▸ INPUT DATA
----------

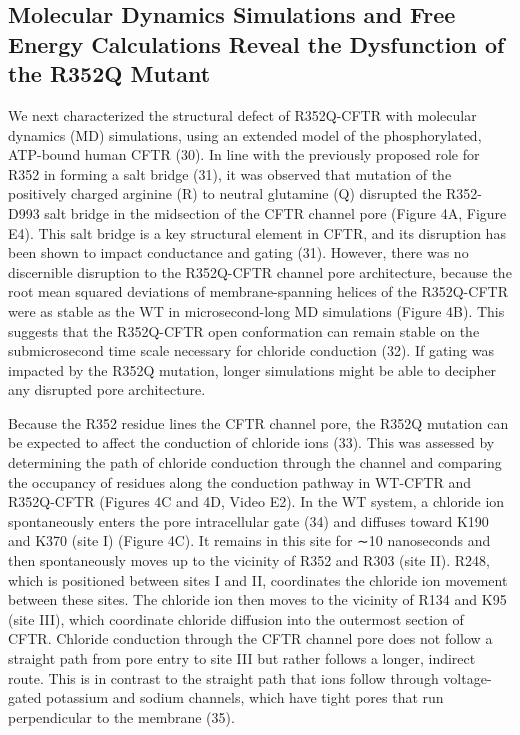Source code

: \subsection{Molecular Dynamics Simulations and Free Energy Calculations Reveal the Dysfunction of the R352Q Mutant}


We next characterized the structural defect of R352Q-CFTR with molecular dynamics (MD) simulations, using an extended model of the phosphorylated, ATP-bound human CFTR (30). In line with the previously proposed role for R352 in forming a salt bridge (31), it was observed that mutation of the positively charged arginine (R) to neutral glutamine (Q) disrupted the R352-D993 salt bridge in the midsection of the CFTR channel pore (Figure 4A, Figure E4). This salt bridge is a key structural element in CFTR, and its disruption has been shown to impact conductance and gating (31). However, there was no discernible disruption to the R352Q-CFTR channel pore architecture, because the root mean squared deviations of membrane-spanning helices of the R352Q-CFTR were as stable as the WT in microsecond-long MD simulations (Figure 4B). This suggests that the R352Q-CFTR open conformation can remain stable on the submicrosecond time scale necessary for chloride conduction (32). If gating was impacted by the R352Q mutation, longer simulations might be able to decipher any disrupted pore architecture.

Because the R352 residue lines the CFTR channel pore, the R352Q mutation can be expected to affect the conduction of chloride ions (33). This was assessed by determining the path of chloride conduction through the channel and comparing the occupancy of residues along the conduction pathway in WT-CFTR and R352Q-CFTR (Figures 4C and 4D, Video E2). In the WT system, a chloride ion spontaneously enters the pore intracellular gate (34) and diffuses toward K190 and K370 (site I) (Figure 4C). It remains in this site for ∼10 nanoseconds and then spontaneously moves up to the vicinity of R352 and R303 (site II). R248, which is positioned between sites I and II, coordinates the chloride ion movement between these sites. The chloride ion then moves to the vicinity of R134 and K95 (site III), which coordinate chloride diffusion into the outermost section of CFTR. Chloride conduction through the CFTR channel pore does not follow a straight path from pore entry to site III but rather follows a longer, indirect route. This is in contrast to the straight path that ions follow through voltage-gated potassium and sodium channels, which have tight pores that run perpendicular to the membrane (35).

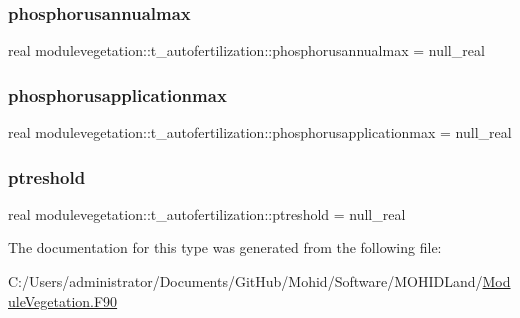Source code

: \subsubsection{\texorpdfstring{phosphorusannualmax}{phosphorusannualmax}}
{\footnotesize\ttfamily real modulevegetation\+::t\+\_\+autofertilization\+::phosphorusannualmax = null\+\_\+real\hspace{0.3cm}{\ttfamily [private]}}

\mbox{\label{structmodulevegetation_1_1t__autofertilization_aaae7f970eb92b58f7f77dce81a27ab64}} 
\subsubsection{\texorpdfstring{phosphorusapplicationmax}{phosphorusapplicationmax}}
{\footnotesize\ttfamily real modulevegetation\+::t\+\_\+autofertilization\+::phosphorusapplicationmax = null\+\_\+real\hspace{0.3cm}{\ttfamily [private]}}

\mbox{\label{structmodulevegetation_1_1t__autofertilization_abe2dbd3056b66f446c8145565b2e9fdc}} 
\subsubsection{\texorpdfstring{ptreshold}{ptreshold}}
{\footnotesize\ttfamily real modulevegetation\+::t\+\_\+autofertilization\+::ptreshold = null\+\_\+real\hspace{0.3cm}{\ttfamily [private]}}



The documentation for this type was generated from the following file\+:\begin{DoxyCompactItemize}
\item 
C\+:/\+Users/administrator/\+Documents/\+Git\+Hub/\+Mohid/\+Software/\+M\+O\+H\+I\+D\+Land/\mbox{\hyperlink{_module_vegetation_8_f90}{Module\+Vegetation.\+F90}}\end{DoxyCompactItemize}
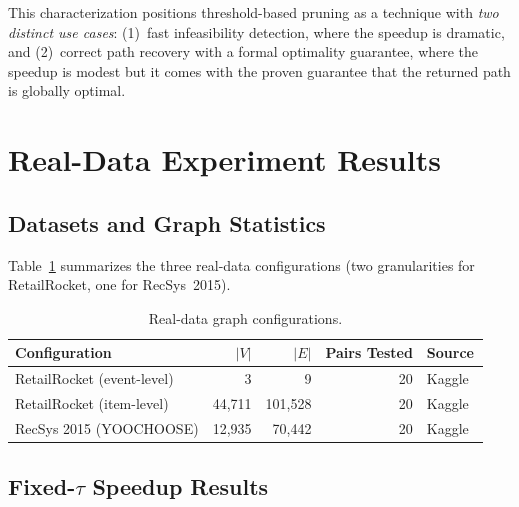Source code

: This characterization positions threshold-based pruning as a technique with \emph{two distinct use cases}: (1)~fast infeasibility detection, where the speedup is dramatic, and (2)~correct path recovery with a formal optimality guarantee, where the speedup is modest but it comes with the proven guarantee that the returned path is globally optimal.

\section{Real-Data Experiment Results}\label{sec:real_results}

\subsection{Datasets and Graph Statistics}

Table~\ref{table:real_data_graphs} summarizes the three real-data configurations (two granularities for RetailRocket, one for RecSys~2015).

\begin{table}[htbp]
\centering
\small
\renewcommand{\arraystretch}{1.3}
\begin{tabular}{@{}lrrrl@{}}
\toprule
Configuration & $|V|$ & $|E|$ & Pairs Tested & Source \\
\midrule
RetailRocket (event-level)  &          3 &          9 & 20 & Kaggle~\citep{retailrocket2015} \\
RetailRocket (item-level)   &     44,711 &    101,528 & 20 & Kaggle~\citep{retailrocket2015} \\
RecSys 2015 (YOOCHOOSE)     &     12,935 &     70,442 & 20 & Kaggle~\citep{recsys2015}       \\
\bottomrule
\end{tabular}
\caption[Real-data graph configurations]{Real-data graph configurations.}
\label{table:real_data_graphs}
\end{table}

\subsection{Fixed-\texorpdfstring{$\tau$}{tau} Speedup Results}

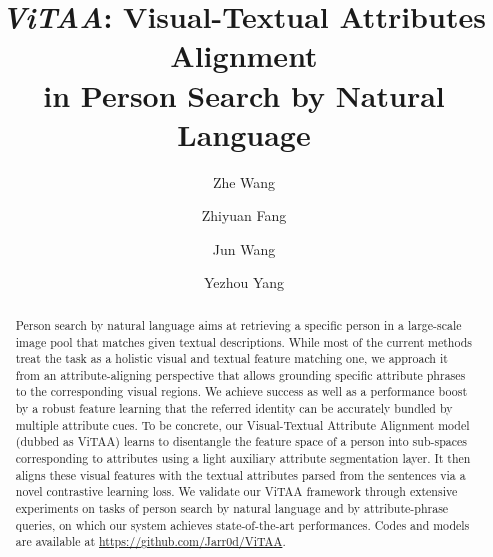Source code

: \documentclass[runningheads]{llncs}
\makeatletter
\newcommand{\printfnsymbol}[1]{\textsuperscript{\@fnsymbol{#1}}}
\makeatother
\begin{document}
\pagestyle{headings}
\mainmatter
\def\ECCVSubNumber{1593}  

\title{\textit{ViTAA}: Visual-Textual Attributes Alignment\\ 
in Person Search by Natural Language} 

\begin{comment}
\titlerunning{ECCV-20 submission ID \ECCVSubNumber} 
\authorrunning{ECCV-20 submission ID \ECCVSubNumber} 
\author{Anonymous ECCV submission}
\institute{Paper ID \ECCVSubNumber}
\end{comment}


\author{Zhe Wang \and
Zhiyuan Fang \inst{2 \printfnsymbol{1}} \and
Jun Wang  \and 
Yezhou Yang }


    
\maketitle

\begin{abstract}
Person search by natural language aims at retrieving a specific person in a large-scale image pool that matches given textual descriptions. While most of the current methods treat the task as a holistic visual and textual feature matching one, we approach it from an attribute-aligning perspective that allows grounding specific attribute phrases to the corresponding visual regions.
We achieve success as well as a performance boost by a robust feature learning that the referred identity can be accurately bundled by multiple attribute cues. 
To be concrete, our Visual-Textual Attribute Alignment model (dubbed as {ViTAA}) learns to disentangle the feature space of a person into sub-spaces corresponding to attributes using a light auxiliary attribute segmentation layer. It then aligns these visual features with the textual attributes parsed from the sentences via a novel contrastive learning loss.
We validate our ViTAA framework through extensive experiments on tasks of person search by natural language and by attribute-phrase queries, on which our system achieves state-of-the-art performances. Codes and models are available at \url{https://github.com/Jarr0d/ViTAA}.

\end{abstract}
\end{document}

----------

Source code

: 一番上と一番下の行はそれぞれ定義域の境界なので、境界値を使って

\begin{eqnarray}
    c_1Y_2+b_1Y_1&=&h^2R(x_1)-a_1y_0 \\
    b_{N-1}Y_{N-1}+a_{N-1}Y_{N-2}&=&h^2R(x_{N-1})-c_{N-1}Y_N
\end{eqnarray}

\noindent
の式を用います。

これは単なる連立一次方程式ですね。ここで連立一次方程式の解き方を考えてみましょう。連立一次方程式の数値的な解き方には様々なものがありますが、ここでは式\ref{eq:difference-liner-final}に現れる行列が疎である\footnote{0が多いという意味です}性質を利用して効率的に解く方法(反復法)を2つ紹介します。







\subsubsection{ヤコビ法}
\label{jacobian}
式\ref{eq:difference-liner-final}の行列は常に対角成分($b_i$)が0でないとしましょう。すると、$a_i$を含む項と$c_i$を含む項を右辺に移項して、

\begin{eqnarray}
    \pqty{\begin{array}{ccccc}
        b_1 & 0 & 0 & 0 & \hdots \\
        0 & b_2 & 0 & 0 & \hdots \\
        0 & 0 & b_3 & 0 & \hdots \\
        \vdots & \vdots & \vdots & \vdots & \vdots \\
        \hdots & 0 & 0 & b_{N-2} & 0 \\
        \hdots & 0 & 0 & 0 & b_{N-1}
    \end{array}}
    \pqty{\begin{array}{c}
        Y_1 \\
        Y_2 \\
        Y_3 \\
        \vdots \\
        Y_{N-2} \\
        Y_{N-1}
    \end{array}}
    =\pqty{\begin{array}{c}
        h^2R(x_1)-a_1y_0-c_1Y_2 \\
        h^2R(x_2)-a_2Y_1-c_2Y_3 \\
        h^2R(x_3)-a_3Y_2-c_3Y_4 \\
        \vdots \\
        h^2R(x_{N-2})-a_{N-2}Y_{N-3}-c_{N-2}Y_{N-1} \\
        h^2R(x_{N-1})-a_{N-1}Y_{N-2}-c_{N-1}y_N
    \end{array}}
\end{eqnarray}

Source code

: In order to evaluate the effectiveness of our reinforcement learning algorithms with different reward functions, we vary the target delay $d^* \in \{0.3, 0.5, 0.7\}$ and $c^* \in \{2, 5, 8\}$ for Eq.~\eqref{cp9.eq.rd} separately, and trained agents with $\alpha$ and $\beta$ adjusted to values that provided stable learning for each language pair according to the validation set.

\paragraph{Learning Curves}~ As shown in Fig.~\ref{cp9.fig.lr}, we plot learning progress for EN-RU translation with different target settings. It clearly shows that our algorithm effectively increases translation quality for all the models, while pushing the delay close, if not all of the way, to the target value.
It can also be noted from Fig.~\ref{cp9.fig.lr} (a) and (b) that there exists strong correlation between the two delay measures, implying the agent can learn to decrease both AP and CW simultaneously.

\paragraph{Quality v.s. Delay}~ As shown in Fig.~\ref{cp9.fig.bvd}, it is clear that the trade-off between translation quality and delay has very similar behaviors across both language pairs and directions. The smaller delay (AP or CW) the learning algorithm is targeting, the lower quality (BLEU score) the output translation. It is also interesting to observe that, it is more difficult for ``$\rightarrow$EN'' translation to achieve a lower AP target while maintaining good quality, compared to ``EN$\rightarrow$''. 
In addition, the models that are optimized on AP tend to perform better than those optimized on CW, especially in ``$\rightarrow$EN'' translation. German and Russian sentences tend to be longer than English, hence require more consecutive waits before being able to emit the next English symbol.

----------

▸ DESCRIPTION OF THE TASK
Nothing but the lines from the one with "101,528 & 20" up to and including the one with "We achieve success" should be printed, exactly as they read above. Please keep the pictures out.

▸ OUTPUT
RetailRocket (item-level)   &     44,711 &    101,528 & 20 & Kaggle~\citep{retailrocket2015} \\
RecSys 2015 (YOOCHOOSE)     &     12,935 &     70,442 & 20 & Kaggle~\citep{recsys2015}       \\
\bottomrule
\end{tabular}
\caption[Real-data graph configurations]{Real-data graph configurations.}
\label{table:real_data_graphs}
\end{table}

\subsection{Fixed-\texorpdfstring{$\tau$}{tau} Speedup Results}

Source code

: \documentclass[runningheads]{llncs}
\makeatletter
\newcommand{\printfnsymbol}[1]{\textsuperscript{\@fnsymbol{#1}}}
\makeatother
\begin{document}
\pagestyle{headings}
\mainmatter
\def\ECCVSubNumber{1593}  

\title{\textit{ViTAA}: Visual-Textual Attributes Alignment\\ 
in Person Search by Natural Language} 

\begin{comment}
\titlerunning{ECCV-20 submission ID \ECCVSubNumber} 
\authorrunning{ECCV-20 submission ID \ECCVSubNumber} 
\author{Anonymous ECCV submission}
\institute{Paper ID \ECCVSubNumber}
\end{comment}


\author{Zhe Wang \and
Zhiyuan Fang \inst{2 \printfnsymbol{1}} \and
Jun Wang  \and 
Yezhou Yang }


    
\maketitle

\begin{abstract}
Person search by natural language aims at retrieving a specific person in a large-scale image pool that matches given textual descriptions. While most of the current methods treat the task as a holistic visual and textual feature matching one, we approach it from an attribute-aligning perspective that allows grounding specific attribute phrases to the corresponding visual regions.
We achieve success as well as a performance boost by a robust feature learning that the referred identity can be accurately bundled by multiple attribute cues. 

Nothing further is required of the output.